BEGIN Input

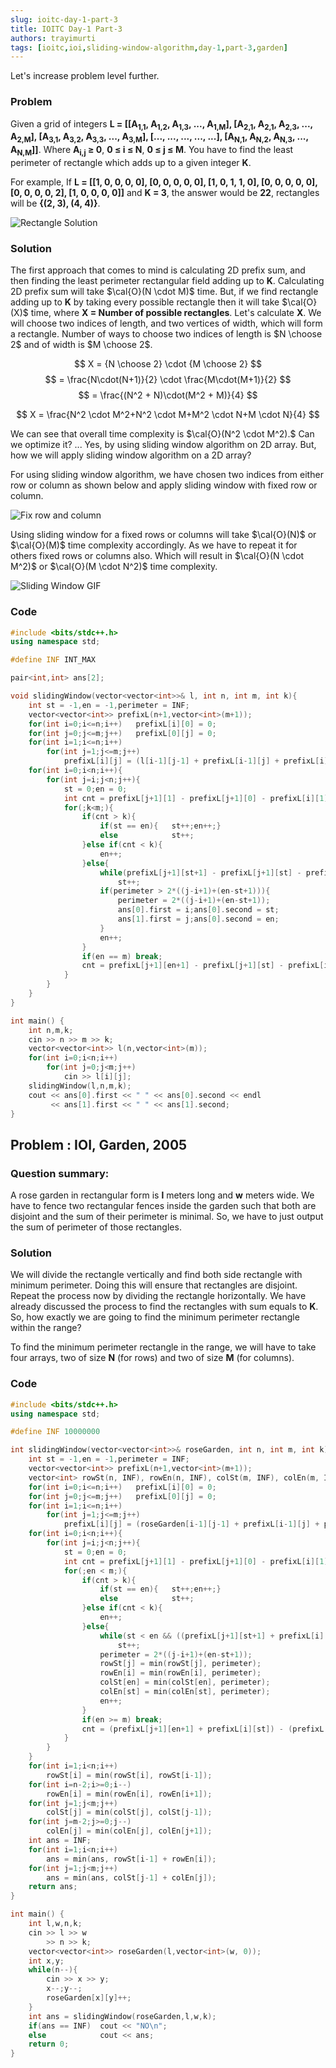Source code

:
 ```yaml
---
slug: ioitc-day-1-part-3
title: IOITC Day-1 Part-3
authors: trayimurti
tags: [ioitc,ioi,sliding-window-algorithm,day-1,part-3,garden]
---
```


Let's increase problem level further.

### Problem

Given a grid of integers **L = [[A<sub>1,1</sub>, A<sub>1,2</sub>, A<sub>1,3</sub>, ..., A<sub>1,M</sub>], [A<sub>2,1</sub>, A<sub>2,1</sub>, A<sub>2,3</sub>, ..., A<sub>2,M</sub>], [A<sub>3,1</sub>, A<sub>3,2</sub>, A<sub>3,3</sub>, ..., A<sub>3,M</sub>], [..., ..., ..., ..., ...], [A<sub>N,1</sub>, A<sub>N,2</sub>, A<sub>N,3</sub>, ..., A<sub>N,M</sub>]]**. Where **A<sub>i,j</sub> ≥ 0**, **0 ≤ i ≤ N**, **0 ≤ j ≤ M**. You have to find the least perimeter of rectangle which adds up to a given integer **K**.

<!--truncate-->

For example, 
If  **L = [[1, 0, 0, 0, 0], [0, 0, 0, 0, 0], [1, 0, 1, 1, 0], [0, 0, 0, 0, 0], [0, 0, 0, 0, 2], [1, 0, 0, 0, 0]]** and **K = 3**, the answer would be **22**, rectangles will be **{(2, 3), (4, 4)}**.

![Rectangle Solution](./ioitc_day1_img_1.png)

### Solution

The first approach that comes to mind is calculating 2D prefix sum, and then finding the least perimeter rectangular field adding up to **K**.
Calculating 2D prefix sum will take $\cal{O}(N \cdot M)$ time. But, if we find rectangle adding up to **K** by taking every possible rectangle then it will take $\cal{O}(X)$ time, where **X = Number of possible rectangles**. Let's calculate **X**. We will choose two indices of length, and two vertices of width, which will form a rectangle. Number of ways to choose two indices of length is $N \choose 2$ and of width is $M \choose 2$.

$$
X = {N \choose 2} \cdot {M \choose 2}
$$
$$
= \frac{N\cdot(N+1)}{2} \cdot \frac{M\cdot(M+1)}{2}
$$
$$
= \frac{(N^2 + N)\cdot(M^2 + M)}{4}
$$  

$$
X = \frac{N^2 \cdot M^2+N^2 \cdot M+M^2 \cdot N+M \cdot N}{4}
$$

We can see that overall time complexity is $\cal{O}(N^2 \cdot M^2).$ Can we optimize it? ... Yes, by using sliding window algorithm on 2D array. But, how we will apply sliding window algorithm on a 2D array?

For using sliding window algorithm, we have chosen two indices from either row or column as shown below and apply sliding window with fixed row or column. 

![Fix row and column](./ioitc_day1_img_2.png)

Using sliding window for a fixed rows or columns will take $\cal{O}(N)$ or $\cal{O}(M)$ time complexity accordingly. As we have to repeat it for others fixed rows or columns also. Which will result in $\cal{O}(N \cdot M^2)$ or $\cal{O}(M \cdot N^2)$ time complexity.

![Sliding Window GIF](./ioitc_day1_img_3.gif)

### Code

```cpp
#include <bits/stdc++.h>
using namespace std;

#define INF INT_MAX

pair<int,int> ans[2];

void slidingWindow(vector<vector<int>>& l, int n, int m, int k){
    int st = -1,en = -1,perimeter = INF;
    vector<vector<int>> prefixL(n+1,vector<int>(m+1));
    for(int i=0;i<=n;i++)   prefixL[i][0] = 0;
    for(int j=0;j<=m;j++)   prefixL[0][j] = 0;
    for(int i=1;i<=n;i++)
        for(int j=1;j<=m;j++)
            prefixL[i][j] = (l[i-1][j-1] + prefixL[i-1][j] + prefixL[i][j-1] - prefixL[i-1][j-1]);
    for(int i=0;i<n;i++){
        for(int j=i;j<n;j++){
            st = 0;en = 0;
            int cnt = prefixL[j+1][1] - prefixL[j+1][0] - prefixL[i][1] + prefixL[i][0];
            for(;k<m;){
                if(cnt > k){
                    if(st == en){   st++;en++;}
                    else            st++;
                }else if(cnt < k){
                    en++;
                }else{
                    while(prefixL[j+1][st+1] - prefixL[j+1][st] - prefixL[i][st+1] + prefixL[i][st] == 0)
                        st++;
                    if(perimeter > 2*((j-i+1)+(en-st+1))){
                        perimeter = 2*((j-i+1)+(en-st+1));
                        ans[0].first = i;ans[0].second = st;
                        ans[1].first = j;ans[0].second = en;
                    }
                    en++;
                }
                if(en == m) break;
                cnt = prefixL[j+1][en+1] - prefixL[j+1][st] - prefixL[i][en+1] + prefixL[i][st];
            }
        }
    }
}

int main() {
    int n,m,k;
    cin >> n >> m >> k;
    vector<vector<int>> l(n,vector<int>(m));
    for(int i=0;i<n;i++)
        for(int j=0;j<m;j++)
            cin >> l[i][j];
    slidingWindow(l,n,m,k);
    cout << ans[0].first << " " << ans[0].second << endl
         << ans[1].first << " " << ans[1].second;
}
```

## Problem : IOI, Garden, 2005

### Question summary:

A rose garden in rectangular form is **l** meters long and **w** meters wide. We have to fence two rectangular fences inside the garden such that both are disjoint and the sum of their perimeter is minimal. So, we have to just output the sum of perimeter of those rectangles.

### Solution

We will divide the rectangle vertically and find both side rectangle with minimum perimeter. Doing this will ensure that rectangles are disjoint. Repeat the process now by dividing the rectangle horizontally. We have already discussed the process to find the rectangles with sum equals to **K**. So, how exactly we are going to find the minimum perimeter rectangle within the range?

To find the minimum perimeter rectangle in the range, we will have to take four arrays, two of size **N** (for rows) and two of size **M** (for columns).

### Code

```cpp
#include <bits/stdc++.h>
using namespace std;

#define INF 10000000

int slidingWindow(vector<vector<int>>& roseGarden, int n, int m, int k){
    int st = -1,en = -1,perimeter = INF;
    vector<vector<int>> prefixL(n+1,vector<int>(m+1));
    vector<int> rowSt(n, INF), rowEn(n, INF), colSt(m, INF), colEn(m, INF);
    for(int i=0;i<=n;i++)   prefixL[i][0] = 0;
    for(int j=0;j<=m;j++)   prefixL[0][j] = 0;
    for(int i=1;i<=n;i++)
        for(int j=1;j<=m;j++)
            prefixL[i][j] = (roseGarden[i-1][j-1] + prefixL[i-1][j] + prefixL[i][j-1] - prefixL[i-1][j-1]);
    for(int i=0;i<n;i++){
        for(int j=i;j<n;j++){
            st = 0;en = 0;
            int cnt = prefixL[j+1][1] - prefixL[j+1][0] - prefixL[i][1] + prefixL[i][0];
            for(;en < m;){
                if(cnt > k){
                    if(st == en){   st++;en++;}
                    else            st++;
                }else if(cnt < k){
                    en++;
                }else{
                    while(st < en && ((prefixL[j+1][st+1] + prefixL[i][st]) == (prefixL[j+1][st] + prefixL[i][st+1])))
                        st++;
                    perimeter = 2*((j-i+1)+(en-st+1));
                    rowSt[j] = min(rowSt[j], perimeter);
                    rowEn[i] = min(rowEn[i], perimeter);
                    colSt[en] = min(colSt[en], perimeter);
                    colEn[st] = min(colEn[st], perimeter);
                    en++;
                }
                if(en >= m) break;
                cnt = (prefixL[j+1][en+1] + prefixL[i][st]) - (prefixL[j+1][st] + prefixL[i][en+1]);
            }
        }
    }
    for(int i=1;i<n;i++)
        rowSt[i] = min(rowSt[i], rowSt[i-1]);
    for(int i=n-2;i>=0;i--)
        rowEn[i] = min(rowEn[i], rowEn[i+1]);
    for(int j=1;j<m;j++)
        colSt[j] = min(colSt[j], colSt[j-1]);
    for(int j=m-2;j>=0;j--)
        colEn[j] = min(colEn[j], colEn[j+1]);
    int ans = INF;
    for(int i=1;i<n;i++)
        ans = min(ans, rowSt[i-1] + rowEn[i]);
    for(int j=1;j<m;j++)
        ans = min(ans, colSt[j-1] + colEn[j]);
    return ans;
}

int main() {
    int l,w,n,k;
    cin >> l >> w
        >> n >> k;
    vector<vector<int>> roseGarden(l,vector<int>(w, 0));
    int x,y;
    while(n--){
        cin >> x >> y;
        x--;y--;
        roseGarden[x][y]++;
    }
    int ans = slidingWindow(roseGarden,l,w,k);
    if(ans == INF)  cout << "NO\n";
    else            cout << ans;
    return 0;
}
```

END Input

▸ Requirement:
On how many lines of the data does the word "frac" appear? Only the number is wanted.

▸ Expected output:
3